Given records:
*****
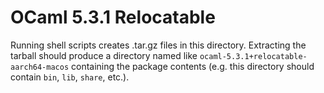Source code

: # OCaml 5.3.1 Relocatable

Running shell scripts creates .tar.gz files in this directory. Extracting the
tarball should produce a directory named like
`ocaml-5.3.1+relocatable-aarch64-macos` containing the package contents (e.g.
this directory should contain `bin`, `lib`, `share`, etc.).
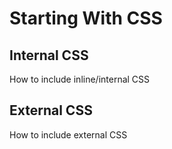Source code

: Starting With CSS
=================


Internal CSS
-------------
How to include inline/internal CSS

External CSS
-------------
How to include external CSS
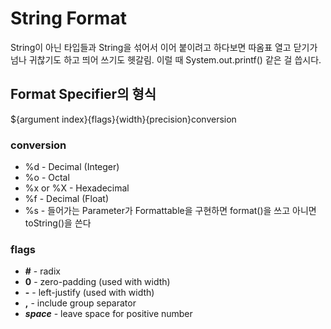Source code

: # String Format

String이 아닌 타입들과 String을 섞어서 이어 붙이려고 하다보면 따옴표 열고 닫기가 넘나 귀찮기도 하고 띄어 쓰기도 헷갈림. 이럴 때 System.out.printf() 같은 걸 씁시다.

## Format Specifier의 형식

${argument index}{flags}{width}{precision}conversion

### conversion

- %d - Decimal (Integer)
- %o - Octal
- %x or %X - Hexadecimal
- %f - Decimal (Float)
- %s - 들어가는 Parameter가 Formattable을 구현하면 format()을 쓰고 아니면 toString()을 쓴다

### flags
- **#** - radix
- **0** - zero-padding (used with width)
- **-** - left-justify (used with width)
- **,** - include group separator
- **_space_** - leave space for positive number
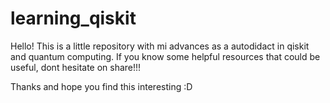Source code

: # learning_qiskit

Hello! This is a little repository with mi advances as a autodidact in qiskit and quantum computing. If you know some helpful resources that could be useful, dont hesitate on share!!!

Thanks and hope you find this interesting :D

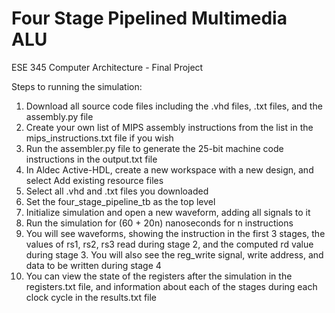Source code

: # Four Stage Pipelined Multimedia ALU
ESE 345 Computer Architecture - Final Project

Steps to running the simulation:
1. Download all source code files including the .vhd files, .txt files, and the assembly.py file
2. Create your own list of MIPS assembly instructions from the list in the mips_instructions.txt file if you wish
3. Run the assembler.py file to generate the 25-bit machine code instructions in the output.txt file
4. In Aldec Active-HDL, create a new workspace with a new design, and select Add existing resource files
5. Select all .vhd and .txt files you downloaded
6. Set the four_stage_pipeline_tb as the top level
7. Initialize simulation and open a new waveform, adding all signals to it
8. Run the simulation for (60 + 20n) nanoseconds for n instructions
9. You will see waveforms, showing the instruction in the first 3 stages, the values of rs1, rs2, rs3 read during stage 2, and the computed rd value during stage 3. You will also see the reg_write signal, write address, and data to be written during stage 4
10. You can view the state of the registers after the simulation in the registers.txt file, and information about each of the stages during each clock cycle in the results.txt file
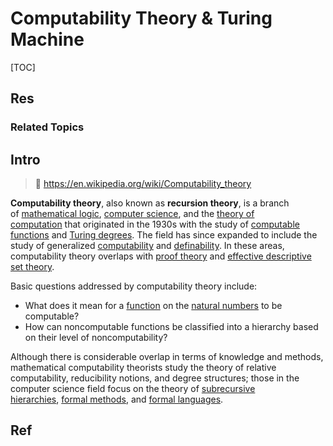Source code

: # Computability Theory & Turing Machine

[TOC]



## Res
### Related Topics



## Intro
> 🔗 https://en.wikipedia.org/wiki/Computability_theory

**Computability theory**, also known as **recursion theory**, is a branch of [mathematical logic](https://en.wikipedia.org/wiki/Mathematical_logic "Mathematical logic"), [computer science](https://en.wikipedia.org/wiki/Computer_science "Computer science"), and the [theory of computation](https://en.wikipedia.org/wiki/Theory_of_computation "Theory of computation") that originated in the 1930s with the study of [computable functions](https://en.wikipedia.org/wiki/Computable_function "Computable function") and [Turing degrees](https://en.wikipedia.org/wiki/Turing_degree "Turing degree"). The field has since expanded to include the study of generalized [computability](https://en.wikipedia.org/wiki/Computability "Computability") and [definability](https://en.wikipedia.org/wiki/Definable_set "Definable set"). In these areas, computability theory overlaps with [proof theory](https://en.wikipedia.org/wiki/Proof_theory "Proof theory") and [effective descriptive set theory](https://en.wikipedia.org/wiki/Effective_descriptive_set_theory "Effective descriptive set theory").

Basic questions addressed by computability theory include:
-   What does it mean for a [function](https://en.wikipedia.org/wiki/Function_(mathematics) "Function (mathematics)") on the [natural numbers](https://en.wikipedia.org/wiki/Natural_number "Natural number") to be computable?
-   How can noncomputable functions be classified into a hierarchy based on their level of noncomputability?

Although there is considerable overlap in terms of knowledge and methods, mathematical computability theorists study the theory of relative computability, reducibility notions, and degree structures; those in the computer science field focus on the theory of [subrecursive hierarchies](https://en.wikipedia.org/wiki/Computational_complexity_theory "Computational complexity theory"), [formal methods](https://en.wikipedia.org/wiki/Formal_method "Formal method"), and [formal languages](https://en.wikipedia.org/wiki/Formal_language "Formal language").



## Ref
[Computability theory]: https://en.wikipedia.org/wiki/Computability_theory

[Turing Mahine | Wikipedia]: https://en.wikipedia.org/wiki/Turing_machine
[Universal Turing Machine]: https://en.wikipedia.org/wiki/Universal_Turing_machine

[How to tell if a language is recognizable, co-recognizable or decidable? | Stackoverflow]: https://cs.stackexchange.com/q/11500/174354

[AI数学基础之:确定图灵机和非确定图灵机]: https://www.cnblogs.com/flydean/p/14646553.html

[Arithmetical hierarchy | wikipedia]: https://en.wikipedia.org/wiki/Arithmetical_hierarchy
[复杂度类列表 | wikipedia]: https://zh.wikipedia.org/zh-hans/複雜度類列表
[Understanding the Arithmetical Hierarchy | StackExchange]: https://math.stackexchange.com/q/4887971/1230830

[👍 如何通俗地解释停机问题（Halting Problem）？ - 张皓的回答 - 知乎]: https://www.zhihu.com/question/20081359/answer/162329455
[Halting problem | Wikipedia]: https://en.wikipedia.org/wiki/Halting_problem
[Gödel's incompleteness theorems | wikipedia]: https://en.wikipedia.org/wiki/G%C3%B6del%27s_incompleteness_theorems
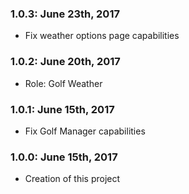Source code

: ### 1.0.3: June 23th, 2017
* Fix weather options page capabilities

### 1.0.2: June 20th, 2017
* Role: Golf Weather

### 1.0.1: June 15th, 2017
* Fix Golf Manager capabilities

### 1.0.0: June 15th, 2017
* Creation of this project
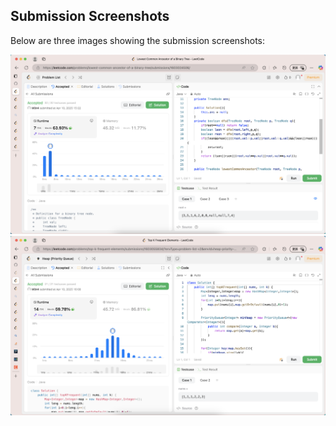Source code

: ## Submission Screenshots

Below are three images showing the submission screenshots:

![236](img/236.png)  
![347](img/347.png) 
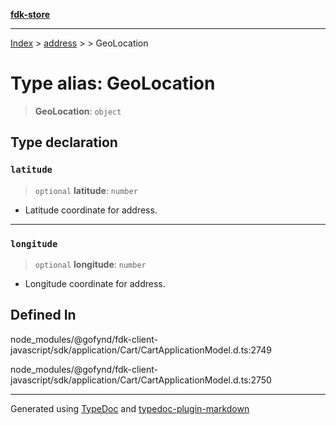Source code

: [**fdk-store**](../../../README.md)
***

[Index](../../../API.md) > [address](../../README.md) > [<internal>](../README.md) > GeoLocation

# Type alias: GeoLocation

> **GeoLocation**: `object`

## Type declaration

### `latitude`

> `optional` **latitude**: `number`

- Latitude coordinate for address.

***

### `longitude`

> `optional` **longitude**: `number`

- Longitude coordinate for address.

## Defined In

node\_modules/@gofynd/fdk-client-javascript/sdk/application/Cart/CartApplicationModel.d.ts:2749

node\_modules/@gofynd/fdk-client-javascript/sdk/application/Cart/CartApplicationModel.d.ts:2750

***
Generated using [TypeDoc](https://typedoc.org/) and [typedoc-plugin-markdown](https://www.npmjs.com/package/typedoc-plugin-markdown)
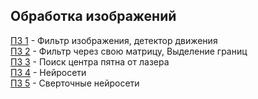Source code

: ## Обработка изображений

[ПЗ 1](https://github.com/CepbluKot/image_processing/tree/master/practice1) - Фильтр изображения, детектор движения <br />
[ПЗ 2](https://github.com/CepbluKot/image_processing/tree/master/practice2) - Фильтр через свою матрицу, Выделение границ <br />
[ПЗ 3](https://github.com/CepbluKot/image_processing/tree/master/practice3) - Поиск центра пятна от лазера <br />
[ПЗ 4](https://github.com/CepbluKot/image_processing/tree/master/practice4) - Нейросети<br />
[ПЗ 5](https://github.com/CepbluKot/image_processing/tree/master/practice5) - Сверточные нейросети
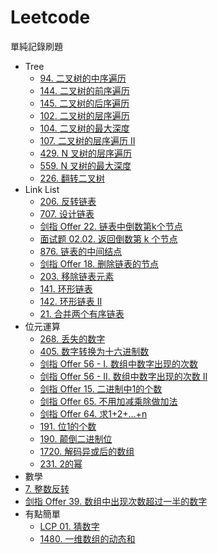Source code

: # Leetcode
單純記錄刷題

* Tree
  * [94.  二叉树的中序遍历](https://leetcode-cn.com/problems/binary-tree-inorder-traversal/)
  * [144. 二叉树的前序遍历](https://leetcode-cn.com/problems/binary-tree-preorder-traversal/)
  * [145. 二叉树的后序遍历](https://leetcode-cn.com/problems/binary-tree-postorder-traversal/)
  * [102. 二叉树的层序遍历](https://leetcode-cn.com/problems/binary-tree-level-order-traversal/)
  * [104. 二叉树的最大深度](https://leetcode-cn.com/problems/maximum-depth-of-binary-tree/)
  * [107. 二叉树的层序遍历 II](https://leetcode-cn.com/problems/binary-tree-level-order-traversal-ii/)
  * [429. N 叉树的层序遍历](https://leetcode-cn.com/problems/n-ary-tree-level-order-traversal/)
  * [559. N 叉树的最大深度](https://leetcode-cn.com/problems/maximum-depth-of-n-ary-tree/)
  * [226. 翻转二叉树](https://leetcode-cn.com/problems/invert-binary-tree/)
* Link List
  * [206. 反转链表](https://leetcode-cn.com/problems/reverse-linked-list/)
  * [707. 设计链表](https://leetcode-cn.com/problems/design-linked-list/)
  * [剑指 Offer 22. 链表中倒数第k个节点](https://leetcode-cn.com/problems/lian-biao-zhong-dao-shu-di-kge-jie-dian-lcof/)
  * [面试题 02.02. 返回倒数第 k 个节点](https://leetcode-cn.com/problems/kth-node-from-end-of-list-lcci/)
  * [876. 链表的中间结点](https://leetcode-cn.com/problems/middle-of-the-linked-list/)
  * [剑指 Offer 18. 删除链表的节点](https://leetcode-cn.com/problems/shan-chu-lian-biao-de-jie-dian-lcof/)
  * [203. 移除链表元素](https://leetcode-cn.com/problems/remove-linked-list-elements/)
  * [141. 环形链表](https://leetcode-cn.com/problems/linked-list-cycle/)
  * [142. 环形链表 II](https://leetcode-cn.com/problems/linked-list-cycle-ii/)
  * [21. 合并两个有序链表](https://leetcode-cn.com/problems/merge-two-sorted-lists/)
* 位元運算
  * [268. 丢失的数字](https://leetcode-cn.com/problems/missing-number/) 
  * [405. 数字转换为十六进制数](https://leetcode-cn.com/problems/convert-a-number-to-hexadecimal/)
  * [剑指 Offer 56 - I. 数组中数字出现的次数](https://leetcode-cn.com/problems/shu-zu-zhong-shu-zi-chu-xian-de-ci-shu-lcof/)
  * [剑指 Offer 56 - II. 数组中数字出现的次数 II](https://leetcode-cn.com/problems/shu-zu-zhong-shu-zi-chu-xian-de-ci-shu-ii-lcof/)
  * [剑指 Offer 15. 二进制中1的个数](https://leetcode-cn.com/problems/er-jin-zhi-zhong-1de-ge-shu-lcof/)
  * [剑指 Offer 65. 不用加减乘除做加法](https://leetcode-cn.com/problems/bu-yong-jia-jian-cheng-chu-zuo-jia-fa-lcof/submissions/)
  * [剑指 Offer 64. 求1+2+…+n](https://leetcode-cn.com/problems/qiu-12n-lcof/)
  * [191. 位1的个数](https://leetcode-cn.com/problems/number-of-1-bits/)
  * [190. 颠倒二进制位](https://leetcode-cn.com/problems/reverse-bits/)
  * [1720. 解码异或后的数组](https://leetcode-cn.com/problems/decode-xored-array/)
  * [231. 2的幂](https://leetcode-cn.com/problems/power-of-two/)
* 數學
 * [7. 整数反转](https://leetcode-cn.com/problems/reverse-integer/)
 * [剑指 Offer 39. 数组中出现次数超过一半的数字](https://leetcode-cn.com/problems/shu-zu-zhong-chu-xian-ci-shu-chao-guo-yi-ban-de-shu-zi-lcof/)
* 有點簡單
  * [LCP 01. 猜数字](https://leetcode-cn.com/problems/guess-numbers/)
  * [1480. 一维数组的动态和](https://leetcode-cn.com/problems/running-sum-of-1d-array/)
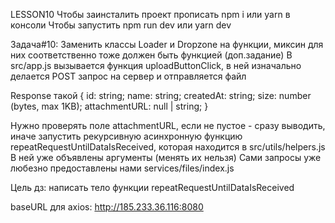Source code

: LESSON10
Чтобы заинсталить проект прописать npm i или yarn в консоли
Чтобы запустить npm run dev или yarn dev

Задача#10:
Заменить классы Loader и Dropzone на функции, миксин для них соответственно тоже должен быть функцией (доп.задание)
В src/app.js вызывается функция uploadButtonClick, в ней изначально делается POST запрос на сервер и отправляется файл

Response такой {
id: string;
name: string;
createdAt: string;
size: number (bytes, max 1KB);
attachmentURL: null | string;
}

Нужно проверять поле attachmentURL, если не пустое - сразу выводить,
иначе запустить рекурсивную асинхронную функцию repeatRequestUntilDataIsReceived, которая находится в src/utils/helpers.js
В ней уже объявлены аргументы (менять их нельзя)
Сами запросы уже любезно предоставлены нами services/files/index.js

Цель дз: написать тело функции repeatRequestUntilDataIsReceived

baseURL для axios: http://185.233.36.116:8080
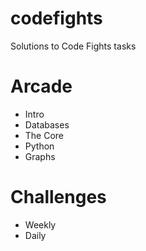 # codefights
Solutions to Code Fights tasks

# Arcade
* Intro
* Databases
* The Core
* Python
* Graphs

# Challenges
* Weekly
* Daily
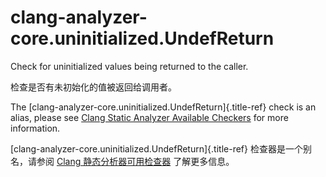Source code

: # clang-analyzer-core.uninitialized.UndefReturn

Check for uninitialized values being returned to the caller.

检查是否有未初始化的值被返回给调用者。

The [clang-analyzer-core.uninitialized.UndefReturn]{.title-ref} check is an alias, please see [Clang Static Analyzer Available Checkers](https://clang.llvm.org/docs/analyzer/checkers.html#core-uninitialized-undefreturn) for more information.

[clang-analyzer-core.uninitialized.UndefReturn]{.title-ref} 检查器是一个别名，请参阅 [Clang 静态分析器可用检查器](https://clang.llvm.org/docs/analyzer/checkers.html#core-uninitialized-undefreturn) 了解更多信息。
*****
Exercise prompt: From the records above, transcribe only the stretch from the line with "[LCP 01. 猜数字](https://leetcode-cn.com/problems/guess-numbers/)" through the line with "Чтобы запустить npm run dev или yarn dev", keeping both ends. Omit pictures.

Task response:
  * [LCP 01. 猜数字](https://leetcode-cn.com/problems/guess-numbers/)
  * [1480. 一维数组的动态和](https://leetcode-cn.com/problems/running-sum-of-1d-array/)
Source code

: LESSON10
Чтобы заинсталить проект прописать npm i или yarn в консоли
Чтобы запустить npm run dev или yarn dev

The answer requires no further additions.